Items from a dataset

:::::

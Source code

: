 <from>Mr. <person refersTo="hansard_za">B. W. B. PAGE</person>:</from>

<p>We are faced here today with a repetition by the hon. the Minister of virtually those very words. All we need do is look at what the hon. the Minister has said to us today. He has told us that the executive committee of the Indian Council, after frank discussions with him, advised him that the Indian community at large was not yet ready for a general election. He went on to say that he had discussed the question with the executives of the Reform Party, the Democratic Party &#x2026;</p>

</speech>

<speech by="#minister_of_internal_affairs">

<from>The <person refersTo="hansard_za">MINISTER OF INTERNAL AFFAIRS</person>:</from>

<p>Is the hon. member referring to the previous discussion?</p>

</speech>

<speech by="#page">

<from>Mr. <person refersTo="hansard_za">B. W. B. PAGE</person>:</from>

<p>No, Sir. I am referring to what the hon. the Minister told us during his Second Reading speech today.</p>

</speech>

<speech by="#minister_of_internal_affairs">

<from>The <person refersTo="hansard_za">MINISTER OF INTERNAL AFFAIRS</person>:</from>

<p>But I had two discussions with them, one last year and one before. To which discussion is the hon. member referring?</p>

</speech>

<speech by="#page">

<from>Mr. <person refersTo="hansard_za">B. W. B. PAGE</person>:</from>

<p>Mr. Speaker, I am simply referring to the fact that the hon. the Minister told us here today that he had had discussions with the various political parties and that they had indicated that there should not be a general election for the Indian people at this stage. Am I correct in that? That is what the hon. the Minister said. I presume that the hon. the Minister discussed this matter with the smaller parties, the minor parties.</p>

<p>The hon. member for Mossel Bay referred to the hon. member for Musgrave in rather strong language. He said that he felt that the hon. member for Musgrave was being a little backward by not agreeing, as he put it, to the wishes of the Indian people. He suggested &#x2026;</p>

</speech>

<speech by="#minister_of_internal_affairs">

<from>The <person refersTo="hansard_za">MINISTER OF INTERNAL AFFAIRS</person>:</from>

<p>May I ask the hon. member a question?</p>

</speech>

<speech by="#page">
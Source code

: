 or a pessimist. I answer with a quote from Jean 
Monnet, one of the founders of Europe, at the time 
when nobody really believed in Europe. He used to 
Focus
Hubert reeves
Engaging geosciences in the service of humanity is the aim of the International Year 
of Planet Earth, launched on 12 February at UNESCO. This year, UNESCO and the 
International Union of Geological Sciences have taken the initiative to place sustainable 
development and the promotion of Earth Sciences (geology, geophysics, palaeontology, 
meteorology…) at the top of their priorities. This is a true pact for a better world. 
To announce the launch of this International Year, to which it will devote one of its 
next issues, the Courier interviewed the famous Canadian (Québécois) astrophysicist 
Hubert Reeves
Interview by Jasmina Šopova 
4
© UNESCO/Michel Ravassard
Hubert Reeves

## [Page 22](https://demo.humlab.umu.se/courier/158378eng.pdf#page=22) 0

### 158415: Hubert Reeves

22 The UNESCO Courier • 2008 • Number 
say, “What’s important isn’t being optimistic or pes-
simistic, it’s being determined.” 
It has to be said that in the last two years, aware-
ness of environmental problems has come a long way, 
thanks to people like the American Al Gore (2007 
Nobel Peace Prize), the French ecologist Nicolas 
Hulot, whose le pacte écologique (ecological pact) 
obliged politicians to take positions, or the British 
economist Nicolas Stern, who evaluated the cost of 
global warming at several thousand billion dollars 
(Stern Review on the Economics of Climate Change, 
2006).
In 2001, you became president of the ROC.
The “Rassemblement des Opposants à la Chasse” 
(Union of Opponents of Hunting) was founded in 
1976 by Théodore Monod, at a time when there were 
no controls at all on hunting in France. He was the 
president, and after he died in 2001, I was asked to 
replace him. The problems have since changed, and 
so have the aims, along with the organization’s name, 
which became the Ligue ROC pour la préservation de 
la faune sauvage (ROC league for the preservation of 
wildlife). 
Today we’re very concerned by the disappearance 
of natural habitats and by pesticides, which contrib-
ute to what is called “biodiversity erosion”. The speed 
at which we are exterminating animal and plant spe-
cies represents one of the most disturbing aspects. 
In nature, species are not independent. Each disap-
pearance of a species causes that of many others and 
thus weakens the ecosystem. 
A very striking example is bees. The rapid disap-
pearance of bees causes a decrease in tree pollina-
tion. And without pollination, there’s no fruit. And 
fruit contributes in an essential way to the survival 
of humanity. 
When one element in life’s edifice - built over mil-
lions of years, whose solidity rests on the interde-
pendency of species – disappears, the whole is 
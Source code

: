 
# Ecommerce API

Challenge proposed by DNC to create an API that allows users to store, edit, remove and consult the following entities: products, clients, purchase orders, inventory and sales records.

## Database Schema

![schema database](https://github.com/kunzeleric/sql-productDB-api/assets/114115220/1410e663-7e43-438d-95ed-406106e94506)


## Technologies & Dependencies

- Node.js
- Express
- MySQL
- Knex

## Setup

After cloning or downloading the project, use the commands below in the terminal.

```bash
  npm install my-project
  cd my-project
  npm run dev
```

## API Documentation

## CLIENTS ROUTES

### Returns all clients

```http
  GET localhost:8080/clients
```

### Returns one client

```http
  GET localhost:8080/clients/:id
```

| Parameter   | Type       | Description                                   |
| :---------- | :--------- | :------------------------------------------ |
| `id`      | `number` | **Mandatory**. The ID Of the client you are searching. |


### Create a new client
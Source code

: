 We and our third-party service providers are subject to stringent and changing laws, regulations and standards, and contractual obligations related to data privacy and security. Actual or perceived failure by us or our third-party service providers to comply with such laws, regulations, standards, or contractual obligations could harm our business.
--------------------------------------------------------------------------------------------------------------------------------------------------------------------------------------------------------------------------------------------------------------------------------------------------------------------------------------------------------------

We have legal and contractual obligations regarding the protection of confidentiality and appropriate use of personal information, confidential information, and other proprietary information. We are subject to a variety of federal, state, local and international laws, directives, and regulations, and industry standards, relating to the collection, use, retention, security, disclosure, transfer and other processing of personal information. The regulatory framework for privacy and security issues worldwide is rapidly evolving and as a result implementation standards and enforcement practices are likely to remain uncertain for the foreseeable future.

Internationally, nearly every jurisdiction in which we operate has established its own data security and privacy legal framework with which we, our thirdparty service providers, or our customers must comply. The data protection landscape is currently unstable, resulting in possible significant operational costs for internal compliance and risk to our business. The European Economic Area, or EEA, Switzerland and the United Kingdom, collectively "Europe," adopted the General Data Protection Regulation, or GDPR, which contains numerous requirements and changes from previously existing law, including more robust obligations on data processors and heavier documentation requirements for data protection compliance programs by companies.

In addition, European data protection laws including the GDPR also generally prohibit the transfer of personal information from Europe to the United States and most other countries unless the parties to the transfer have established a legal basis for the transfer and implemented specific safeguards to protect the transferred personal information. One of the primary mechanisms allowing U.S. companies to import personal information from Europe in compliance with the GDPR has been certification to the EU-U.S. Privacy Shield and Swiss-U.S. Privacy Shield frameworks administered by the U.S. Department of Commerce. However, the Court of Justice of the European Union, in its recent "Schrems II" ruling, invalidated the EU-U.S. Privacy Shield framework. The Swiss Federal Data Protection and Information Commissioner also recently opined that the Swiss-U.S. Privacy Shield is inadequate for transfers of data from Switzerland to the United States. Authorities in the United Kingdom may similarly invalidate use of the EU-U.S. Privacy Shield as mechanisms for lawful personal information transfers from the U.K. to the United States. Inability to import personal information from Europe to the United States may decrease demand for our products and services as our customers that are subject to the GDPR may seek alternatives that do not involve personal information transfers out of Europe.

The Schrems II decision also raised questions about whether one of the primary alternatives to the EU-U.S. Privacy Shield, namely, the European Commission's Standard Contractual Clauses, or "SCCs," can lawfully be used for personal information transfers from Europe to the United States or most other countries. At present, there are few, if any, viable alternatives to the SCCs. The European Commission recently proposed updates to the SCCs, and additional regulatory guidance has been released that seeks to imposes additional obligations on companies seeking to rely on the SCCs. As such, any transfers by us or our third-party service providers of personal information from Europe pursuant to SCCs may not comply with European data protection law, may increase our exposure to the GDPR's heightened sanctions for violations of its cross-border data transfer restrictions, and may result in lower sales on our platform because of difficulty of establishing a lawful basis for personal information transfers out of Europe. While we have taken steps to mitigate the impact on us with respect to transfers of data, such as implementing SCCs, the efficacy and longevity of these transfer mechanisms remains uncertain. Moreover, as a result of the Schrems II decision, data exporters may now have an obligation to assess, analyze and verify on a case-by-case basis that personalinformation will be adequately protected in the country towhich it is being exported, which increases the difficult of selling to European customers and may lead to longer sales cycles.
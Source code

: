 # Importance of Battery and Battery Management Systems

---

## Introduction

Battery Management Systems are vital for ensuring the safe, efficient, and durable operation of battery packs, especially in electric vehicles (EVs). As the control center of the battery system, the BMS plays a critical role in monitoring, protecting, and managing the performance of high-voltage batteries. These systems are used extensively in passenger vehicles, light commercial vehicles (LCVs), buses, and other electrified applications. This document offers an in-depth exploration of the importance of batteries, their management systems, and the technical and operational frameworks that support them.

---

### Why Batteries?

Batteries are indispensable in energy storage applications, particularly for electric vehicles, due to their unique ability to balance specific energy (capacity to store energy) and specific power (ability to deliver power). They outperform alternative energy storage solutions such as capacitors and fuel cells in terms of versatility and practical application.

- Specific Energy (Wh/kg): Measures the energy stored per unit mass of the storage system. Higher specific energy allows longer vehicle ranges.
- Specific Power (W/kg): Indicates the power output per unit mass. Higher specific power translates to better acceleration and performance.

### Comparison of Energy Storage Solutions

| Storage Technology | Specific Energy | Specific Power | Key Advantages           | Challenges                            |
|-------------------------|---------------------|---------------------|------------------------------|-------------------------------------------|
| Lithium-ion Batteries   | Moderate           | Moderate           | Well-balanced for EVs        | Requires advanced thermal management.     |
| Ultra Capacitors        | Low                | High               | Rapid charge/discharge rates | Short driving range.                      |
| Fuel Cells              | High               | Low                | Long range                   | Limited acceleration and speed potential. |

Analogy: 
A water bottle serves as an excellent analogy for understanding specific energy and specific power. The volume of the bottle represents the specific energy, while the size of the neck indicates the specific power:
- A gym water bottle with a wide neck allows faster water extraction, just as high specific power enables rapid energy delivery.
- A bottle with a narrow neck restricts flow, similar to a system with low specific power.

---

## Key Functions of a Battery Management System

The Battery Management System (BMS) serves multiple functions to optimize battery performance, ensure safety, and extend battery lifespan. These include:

:::::

> **WHAT THE TASK REQUIRES**
Across the entries above, find each line with the word "speed" and please copy it out.

> **OUTPUT BELOW**
ute to what is called “biodiversity erosion”. The speed 
| Fuel Cells              | High               | Low                | Long range                   | Limited acceleration and speed potential. |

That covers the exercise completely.